2 Minutes to tfs-pandas
Yes, 2 minutes. That’s how little it takes!
Basic Usage
The package is imported as tfs
, and exports top-level functions for reading and writing:
import tfs
# Loading a TFS file is simple
df = tfs.read("path_to_input.tfs", index="index_column")
# Writing out to disk is simple too
tfs.write("path_to_output.tfs", df, save_index="index_column")
Once loaded, you get your data in a TfsDataFrame
, which is a pandas.DataFrame
with a dict
of headers attached to it.
You can access and manipulate all data as you would with a DataFrame
:
# Access and modify the headers with the .headers attribute
useful_variable = data_frame.headers["SOME_KEY"]
data_frame.headers["NEW_KEY"] = some_variable
# Manipulate data as you do with pandas DataFrames
data_frame["NEWCOL"] = data_frame.COLUMN_A * data_frame.COLUMN_B
# You can check the TfsDataFrame validity, and choose the behavior in case of errors
tfs.frame.validate(data_frame, non_unique_behavior="raise") # or choose "warn"
Compression
A TFS file being text-based, it benefits heavily from compression.
Thankfully, tfs-pandas
supports automatic reading and writing of various compression formats.
Just use the API as you would normally, and the compression will be handled automatically based on the extension:
# Compression format is inferred from the file extension
df = tfs.read("filename.tfs.gz", index="index_column")

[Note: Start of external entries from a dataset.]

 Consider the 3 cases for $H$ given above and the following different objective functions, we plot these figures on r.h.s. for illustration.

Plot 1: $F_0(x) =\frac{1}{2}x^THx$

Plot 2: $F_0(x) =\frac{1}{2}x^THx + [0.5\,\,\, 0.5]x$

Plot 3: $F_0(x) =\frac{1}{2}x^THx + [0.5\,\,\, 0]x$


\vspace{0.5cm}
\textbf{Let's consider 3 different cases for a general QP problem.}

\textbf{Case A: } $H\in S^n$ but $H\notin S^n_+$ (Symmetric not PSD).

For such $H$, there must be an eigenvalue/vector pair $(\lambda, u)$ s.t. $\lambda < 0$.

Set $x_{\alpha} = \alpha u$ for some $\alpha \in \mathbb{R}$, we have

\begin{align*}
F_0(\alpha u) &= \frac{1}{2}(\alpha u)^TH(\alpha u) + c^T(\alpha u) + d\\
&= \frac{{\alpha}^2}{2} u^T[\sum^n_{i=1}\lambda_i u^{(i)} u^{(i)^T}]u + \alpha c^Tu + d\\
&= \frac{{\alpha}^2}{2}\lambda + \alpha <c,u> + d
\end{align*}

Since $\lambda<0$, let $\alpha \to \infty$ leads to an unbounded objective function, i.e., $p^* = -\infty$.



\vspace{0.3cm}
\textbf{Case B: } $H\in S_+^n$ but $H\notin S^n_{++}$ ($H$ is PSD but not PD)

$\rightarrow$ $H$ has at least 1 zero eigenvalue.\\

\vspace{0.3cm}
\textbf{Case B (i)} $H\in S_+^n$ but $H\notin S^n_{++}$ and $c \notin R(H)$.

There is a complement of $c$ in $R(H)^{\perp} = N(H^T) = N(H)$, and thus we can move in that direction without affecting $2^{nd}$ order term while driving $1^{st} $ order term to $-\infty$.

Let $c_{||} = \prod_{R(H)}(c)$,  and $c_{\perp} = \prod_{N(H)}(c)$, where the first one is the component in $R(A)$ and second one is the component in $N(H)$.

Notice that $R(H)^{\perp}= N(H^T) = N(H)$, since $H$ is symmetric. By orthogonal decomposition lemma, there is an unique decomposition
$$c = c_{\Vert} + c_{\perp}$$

# Same thing when writing to disk
tfs.write("path_to_output.tfs.zip", df)
A special module is provided to interface to the HDF5
format.
First though, one needs to install the package with the hdf5
extra requirements:
python -m pip install --upgrade "tfs-pandas[hdf5]"
Then, access the functionality from tfs.hdf
.
from tfs.hdf import read_hdf, write_hdf
# Read a TfsDataFrame from an HDF5 file
df = tfs.hdf.read_hdf("path_to_input.hdf5", key="key_in_hdf5_file")
# Write a TfsDataFrame to an HDF5 file
tfs.hdf.write_hdf("path_to_output.hdf5", df, key="key_in_hdf5_file")
Validation
As TFS files typically come from the output of simulations codes, validation modes are available to ensure compatibility with said codes.
This is done through the tfs.frame.validate
function, or relevant arguments in both the reader and writer functions.
As validation modes and compatibility details are complex, validation warrants its own documentation page. Please refer to the compatibility and validation guide for more information.
Function Replacements
Finally, some replacement functions are provided for some pandas
operations which, if used, would return a pandas.DataFrame
instead of a TfsDataFrame
.
df1 = tfs.read("file1.tfs")
df2 = tfs.read("file2.tfs")
# This returns a pandas.DataFrame and makes you lose the headers
result = pd.concat([df1, df2])
# Instead, use our own wrapper
result = tfs.frame.concat([df1, df2]) # you can choose how to merge headers too
assert isinstance(result, tfs.TfsDataFrame) # that's ok!
assert getattr(result, "headers", None) is not None # headers are not lost
That’s it!